Secondly, from John Entwistle Construction Limited, [1979] OLRB Rep. Nov. 1096 after quoting a portion of the above passage from Canadian Union Of General Employees:
These are general standards which the Board has developed as guidelines and which are useful not just to guide the Board in making its decisions, but also to allow parties who may be affected by the Board's decisions some degree of certainty of what to expect from the Board. While it is important for the purpose of certainty that these standards generally be adhered to, it is equally important that they not be followed inflexibly.
Although neither of the two conditions precedent stated in the Canadian Union of General Employees case, supra, are satisfied here, the request does raise significant and important issues of Board policy and for this reason the Board will review its decision to determine if it should vary or revoke the decision.
See also K-Mart Canada Limited (Peterborough), [1981] OLRB Rep. Feb. 185, which mentions the motives for the request and any resulting prejudice as factors to be considered.
Reconsideration is not available for the reargument of cases or more creative theories thought of later, in light of new information or jurisprudence; this has been affirmed repeatedly in the Board's jurisprudence. See for instance, Silverwood Diaries, [1977] OLRB Rep. June 392.
- In the present case, none of the grounds for reconsideration raised by the Employer involve new evidence or representations that the Employer had no previous opportunity to raise. The Board is however satisfied, like the Board in John Entwistle Construction Limited, [1979] OLRB Rep. Nov. 1096, that the request for reconsideration in this case does raise important issues of Board policy and practice. For this reason, the Board is prepared to review its Decision to determine whether it should be varied or revoked.
(i) Non-construction Employer Amendments
In its request for reconsideration, the Employer submits that the Board erred when it found “that amendments to the Labour Relations Act, 1995 (the “Act”) prohibiting the certification of a non-construction employer under the construction provisions of the Act did not prevent it from making a related employer declaration under s.1(4) of the Act.” It argues that the Board’s Decision in this regard subverts the intention of the Legislature which, it says, “…was to prevent non-construction employers from being certified under the construction provisions of the Act.” [emphasis added]
With respect to this submission, the Board firstly observes that it did not make a finding that the non-construction employer amendments prohibit the certification of a non-construction employer under the construction provisions of the Act as suggested by the Employer at paragraph 4 of its submissions dated August 31, 2000. This is because that issue was not before the Board in this matter, rather this case involved a related employer application, not a certification application. Instead, the Board simply determined in its Decision that the non-construction employer amendments do not preclude a finding that two or more entities are one employer within the meaning of subsection 1(4) of the Act where one entity meets the definition of “non-construction employer” and the other does not.

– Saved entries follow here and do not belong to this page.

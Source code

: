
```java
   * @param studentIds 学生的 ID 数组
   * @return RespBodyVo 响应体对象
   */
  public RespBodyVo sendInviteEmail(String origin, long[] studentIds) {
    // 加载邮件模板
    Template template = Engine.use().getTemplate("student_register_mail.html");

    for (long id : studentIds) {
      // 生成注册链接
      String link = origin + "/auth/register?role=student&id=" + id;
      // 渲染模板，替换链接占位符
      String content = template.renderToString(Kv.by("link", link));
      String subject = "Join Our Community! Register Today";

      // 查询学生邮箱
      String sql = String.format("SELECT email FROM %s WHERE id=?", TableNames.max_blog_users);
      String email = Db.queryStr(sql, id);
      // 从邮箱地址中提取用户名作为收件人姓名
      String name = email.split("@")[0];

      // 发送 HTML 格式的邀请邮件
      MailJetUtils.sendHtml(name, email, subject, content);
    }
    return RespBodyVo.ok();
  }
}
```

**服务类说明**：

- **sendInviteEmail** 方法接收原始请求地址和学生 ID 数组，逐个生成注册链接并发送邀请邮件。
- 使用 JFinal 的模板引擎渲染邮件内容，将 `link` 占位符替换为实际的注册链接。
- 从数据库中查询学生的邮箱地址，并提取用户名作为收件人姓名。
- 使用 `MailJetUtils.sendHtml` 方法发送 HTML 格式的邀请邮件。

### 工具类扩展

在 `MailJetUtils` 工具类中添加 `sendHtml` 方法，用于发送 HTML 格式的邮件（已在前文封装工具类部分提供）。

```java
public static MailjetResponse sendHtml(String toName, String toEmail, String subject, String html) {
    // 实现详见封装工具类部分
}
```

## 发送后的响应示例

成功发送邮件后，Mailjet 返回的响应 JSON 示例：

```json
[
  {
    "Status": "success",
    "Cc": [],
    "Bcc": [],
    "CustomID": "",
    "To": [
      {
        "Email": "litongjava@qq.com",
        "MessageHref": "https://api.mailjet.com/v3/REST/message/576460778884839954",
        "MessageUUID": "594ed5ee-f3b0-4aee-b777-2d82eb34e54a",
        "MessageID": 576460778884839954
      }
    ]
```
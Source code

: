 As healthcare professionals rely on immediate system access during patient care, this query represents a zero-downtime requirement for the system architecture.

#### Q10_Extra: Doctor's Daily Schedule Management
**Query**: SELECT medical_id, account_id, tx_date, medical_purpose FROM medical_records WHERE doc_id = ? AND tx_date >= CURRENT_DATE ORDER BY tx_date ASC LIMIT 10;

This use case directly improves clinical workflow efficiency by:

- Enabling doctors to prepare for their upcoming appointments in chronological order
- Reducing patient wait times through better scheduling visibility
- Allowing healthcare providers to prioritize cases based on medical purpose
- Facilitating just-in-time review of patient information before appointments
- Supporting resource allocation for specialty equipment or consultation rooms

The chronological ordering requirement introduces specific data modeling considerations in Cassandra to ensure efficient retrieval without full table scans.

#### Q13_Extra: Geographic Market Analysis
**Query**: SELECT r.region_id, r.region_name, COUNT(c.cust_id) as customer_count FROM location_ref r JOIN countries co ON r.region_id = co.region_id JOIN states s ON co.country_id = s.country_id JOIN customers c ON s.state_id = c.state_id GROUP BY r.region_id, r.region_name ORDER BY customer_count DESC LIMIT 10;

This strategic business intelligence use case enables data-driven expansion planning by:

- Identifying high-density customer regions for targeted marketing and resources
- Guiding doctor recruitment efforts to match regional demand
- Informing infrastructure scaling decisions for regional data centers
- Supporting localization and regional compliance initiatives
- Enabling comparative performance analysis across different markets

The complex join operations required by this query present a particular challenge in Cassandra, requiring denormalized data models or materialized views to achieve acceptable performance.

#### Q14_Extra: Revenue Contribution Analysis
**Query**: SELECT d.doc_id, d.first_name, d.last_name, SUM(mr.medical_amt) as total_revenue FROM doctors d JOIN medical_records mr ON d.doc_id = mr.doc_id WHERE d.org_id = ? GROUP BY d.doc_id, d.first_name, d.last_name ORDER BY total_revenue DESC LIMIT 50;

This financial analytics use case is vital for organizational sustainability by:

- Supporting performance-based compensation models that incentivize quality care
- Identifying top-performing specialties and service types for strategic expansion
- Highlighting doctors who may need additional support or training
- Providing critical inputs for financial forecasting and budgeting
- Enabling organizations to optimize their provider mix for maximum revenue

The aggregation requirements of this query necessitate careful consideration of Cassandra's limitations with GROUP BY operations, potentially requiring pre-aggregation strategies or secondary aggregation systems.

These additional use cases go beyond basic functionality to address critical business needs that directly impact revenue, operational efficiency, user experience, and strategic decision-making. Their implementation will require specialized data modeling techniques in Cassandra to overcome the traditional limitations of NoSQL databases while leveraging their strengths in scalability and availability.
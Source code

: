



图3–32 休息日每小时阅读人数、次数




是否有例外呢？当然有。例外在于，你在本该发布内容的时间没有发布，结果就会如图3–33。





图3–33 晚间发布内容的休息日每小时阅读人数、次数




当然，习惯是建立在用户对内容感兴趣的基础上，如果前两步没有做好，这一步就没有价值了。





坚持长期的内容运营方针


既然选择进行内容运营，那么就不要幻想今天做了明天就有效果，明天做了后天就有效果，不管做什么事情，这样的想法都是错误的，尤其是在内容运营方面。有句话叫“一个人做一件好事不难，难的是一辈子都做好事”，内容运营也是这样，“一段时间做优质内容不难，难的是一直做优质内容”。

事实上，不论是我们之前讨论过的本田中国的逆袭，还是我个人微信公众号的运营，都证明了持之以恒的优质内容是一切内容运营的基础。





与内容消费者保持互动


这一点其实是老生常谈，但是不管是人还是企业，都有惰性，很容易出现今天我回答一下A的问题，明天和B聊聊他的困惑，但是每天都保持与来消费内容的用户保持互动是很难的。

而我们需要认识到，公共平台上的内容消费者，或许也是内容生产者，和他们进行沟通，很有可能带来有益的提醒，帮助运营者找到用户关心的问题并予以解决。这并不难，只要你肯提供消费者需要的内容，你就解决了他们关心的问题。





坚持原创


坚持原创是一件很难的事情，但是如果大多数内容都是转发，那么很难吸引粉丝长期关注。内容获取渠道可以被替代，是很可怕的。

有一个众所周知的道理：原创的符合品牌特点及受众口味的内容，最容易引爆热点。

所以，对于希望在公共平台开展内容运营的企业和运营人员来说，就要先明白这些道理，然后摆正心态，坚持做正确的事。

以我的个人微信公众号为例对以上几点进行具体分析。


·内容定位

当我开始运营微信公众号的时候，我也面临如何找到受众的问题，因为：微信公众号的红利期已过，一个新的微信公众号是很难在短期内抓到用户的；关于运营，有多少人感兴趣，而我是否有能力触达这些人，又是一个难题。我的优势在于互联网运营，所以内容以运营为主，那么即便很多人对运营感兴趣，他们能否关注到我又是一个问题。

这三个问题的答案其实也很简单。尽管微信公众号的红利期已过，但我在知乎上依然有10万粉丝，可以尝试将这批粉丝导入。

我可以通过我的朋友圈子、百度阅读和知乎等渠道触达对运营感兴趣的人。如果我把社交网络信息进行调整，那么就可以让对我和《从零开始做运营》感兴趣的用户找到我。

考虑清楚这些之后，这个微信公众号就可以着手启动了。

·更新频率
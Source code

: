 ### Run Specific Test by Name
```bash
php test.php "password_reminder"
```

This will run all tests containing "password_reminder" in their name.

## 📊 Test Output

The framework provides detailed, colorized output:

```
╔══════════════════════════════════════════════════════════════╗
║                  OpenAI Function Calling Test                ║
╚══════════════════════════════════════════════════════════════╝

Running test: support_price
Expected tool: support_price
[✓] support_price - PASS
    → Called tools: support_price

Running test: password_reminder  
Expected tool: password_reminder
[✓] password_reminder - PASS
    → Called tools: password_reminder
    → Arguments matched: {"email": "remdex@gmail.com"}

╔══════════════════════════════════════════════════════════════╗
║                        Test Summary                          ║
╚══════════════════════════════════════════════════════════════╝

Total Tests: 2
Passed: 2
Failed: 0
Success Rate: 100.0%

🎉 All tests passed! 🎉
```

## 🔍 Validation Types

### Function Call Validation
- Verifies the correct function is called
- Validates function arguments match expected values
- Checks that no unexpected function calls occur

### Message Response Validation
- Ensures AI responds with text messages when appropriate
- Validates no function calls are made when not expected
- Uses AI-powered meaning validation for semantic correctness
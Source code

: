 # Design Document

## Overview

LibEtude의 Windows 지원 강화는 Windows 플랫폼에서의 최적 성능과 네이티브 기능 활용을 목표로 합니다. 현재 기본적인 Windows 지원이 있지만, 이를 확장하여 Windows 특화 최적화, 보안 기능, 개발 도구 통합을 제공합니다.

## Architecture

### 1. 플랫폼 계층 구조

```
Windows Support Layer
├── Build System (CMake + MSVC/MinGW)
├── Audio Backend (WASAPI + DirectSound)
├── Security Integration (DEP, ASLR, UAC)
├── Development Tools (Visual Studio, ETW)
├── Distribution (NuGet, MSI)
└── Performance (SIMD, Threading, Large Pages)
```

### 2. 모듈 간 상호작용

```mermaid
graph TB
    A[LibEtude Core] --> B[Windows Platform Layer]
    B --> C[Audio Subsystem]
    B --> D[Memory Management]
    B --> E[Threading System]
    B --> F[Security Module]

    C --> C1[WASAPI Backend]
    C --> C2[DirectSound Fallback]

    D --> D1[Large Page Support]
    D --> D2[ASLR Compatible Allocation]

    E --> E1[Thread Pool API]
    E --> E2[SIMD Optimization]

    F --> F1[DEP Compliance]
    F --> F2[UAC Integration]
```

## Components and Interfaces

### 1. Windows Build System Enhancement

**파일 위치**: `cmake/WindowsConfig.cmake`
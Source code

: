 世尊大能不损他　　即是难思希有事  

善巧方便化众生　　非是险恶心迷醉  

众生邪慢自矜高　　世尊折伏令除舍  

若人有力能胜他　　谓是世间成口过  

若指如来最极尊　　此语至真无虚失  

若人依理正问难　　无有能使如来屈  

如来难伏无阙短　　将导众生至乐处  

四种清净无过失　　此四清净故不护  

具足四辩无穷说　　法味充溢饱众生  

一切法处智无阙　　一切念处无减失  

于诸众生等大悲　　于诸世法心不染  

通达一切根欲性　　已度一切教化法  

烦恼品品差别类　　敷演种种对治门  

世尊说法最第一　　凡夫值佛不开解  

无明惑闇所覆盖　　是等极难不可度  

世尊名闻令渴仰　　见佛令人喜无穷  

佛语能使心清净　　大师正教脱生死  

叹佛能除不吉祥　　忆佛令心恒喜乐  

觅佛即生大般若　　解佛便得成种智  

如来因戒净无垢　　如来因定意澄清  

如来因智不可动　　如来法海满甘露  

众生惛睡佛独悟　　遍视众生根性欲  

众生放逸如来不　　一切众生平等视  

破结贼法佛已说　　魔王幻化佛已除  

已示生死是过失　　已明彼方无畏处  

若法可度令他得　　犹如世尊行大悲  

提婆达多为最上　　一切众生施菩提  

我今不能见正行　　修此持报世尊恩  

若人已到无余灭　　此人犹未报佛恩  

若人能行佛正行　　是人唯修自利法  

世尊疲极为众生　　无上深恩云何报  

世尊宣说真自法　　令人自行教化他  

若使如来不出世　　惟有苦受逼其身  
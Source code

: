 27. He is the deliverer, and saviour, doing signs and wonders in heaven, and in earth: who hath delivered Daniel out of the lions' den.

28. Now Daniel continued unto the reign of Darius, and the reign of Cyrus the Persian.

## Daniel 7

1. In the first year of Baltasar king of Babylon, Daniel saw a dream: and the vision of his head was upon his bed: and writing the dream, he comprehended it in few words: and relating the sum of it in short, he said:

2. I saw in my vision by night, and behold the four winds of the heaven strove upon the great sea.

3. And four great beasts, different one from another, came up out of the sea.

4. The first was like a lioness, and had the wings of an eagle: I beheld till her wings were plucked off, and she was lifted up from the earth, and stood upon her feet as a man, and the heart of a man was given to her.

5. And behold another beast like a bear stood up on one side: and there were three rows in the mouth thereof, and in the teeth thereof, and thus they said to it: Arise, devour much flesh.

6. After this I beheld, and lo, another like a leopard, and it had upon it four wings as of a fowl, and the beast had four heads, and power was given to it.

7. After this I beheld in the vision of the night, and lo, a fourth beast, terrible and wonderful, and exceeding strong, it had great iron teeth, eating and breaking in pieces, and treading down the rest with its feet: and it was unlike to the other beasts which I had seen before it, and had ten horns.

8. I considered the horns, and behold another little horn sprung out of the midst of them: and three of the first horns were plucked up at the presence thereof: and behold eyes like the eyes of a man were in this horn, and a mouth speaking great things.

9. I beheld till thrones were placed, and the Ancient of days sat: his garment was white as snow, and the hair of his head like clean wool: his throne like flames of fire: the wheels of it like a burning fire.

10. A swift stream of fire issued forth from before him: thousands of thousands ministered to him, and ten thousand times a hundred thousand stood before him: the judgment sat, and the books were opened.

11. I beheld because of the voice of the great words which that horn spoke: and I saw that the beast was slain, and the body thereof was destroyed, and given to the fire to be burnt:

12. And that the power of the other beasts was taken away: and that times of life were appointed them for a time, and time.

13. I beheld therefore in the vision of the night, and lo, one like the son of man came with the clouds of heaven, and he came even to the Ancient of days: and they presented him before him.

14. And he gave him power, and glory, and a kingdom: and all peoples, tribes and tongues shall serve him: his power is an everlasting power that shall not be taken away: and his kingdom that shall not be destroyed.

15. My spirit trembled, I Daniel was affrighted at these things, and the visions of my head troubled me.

In addition, the question of whether the non-construction employer amendments of the Act preclude a construction trade union from being certified under the construction provisions of the Act in respect of a unit of employees of a “non-construction employer” is an entirely separate issue. As the purposes of the certification provisions of the Act are different from its related employer provisions, it is not surprising that the legislature distinguishes between a trade union’s right to certification and its right to obtain a single employer declaration.
Generally speaking, the related employer provisions of the Act allow the Board to pierce the corporate veil to ensure that legal form does not undermine established bargaining rights (See Brant Erecting and Hoisting [1980] OLRB Rep. July 945, cited at paragraph 19 of the Decision). Even if the amendments referred to reflect a legislative intention to preclude a construction trade union from being certified to represent employees of a non-construction employer under the construction industry provisions of the Act, this has little bearing on whether or not a single employer declaration under section 1(4) can, or should be made.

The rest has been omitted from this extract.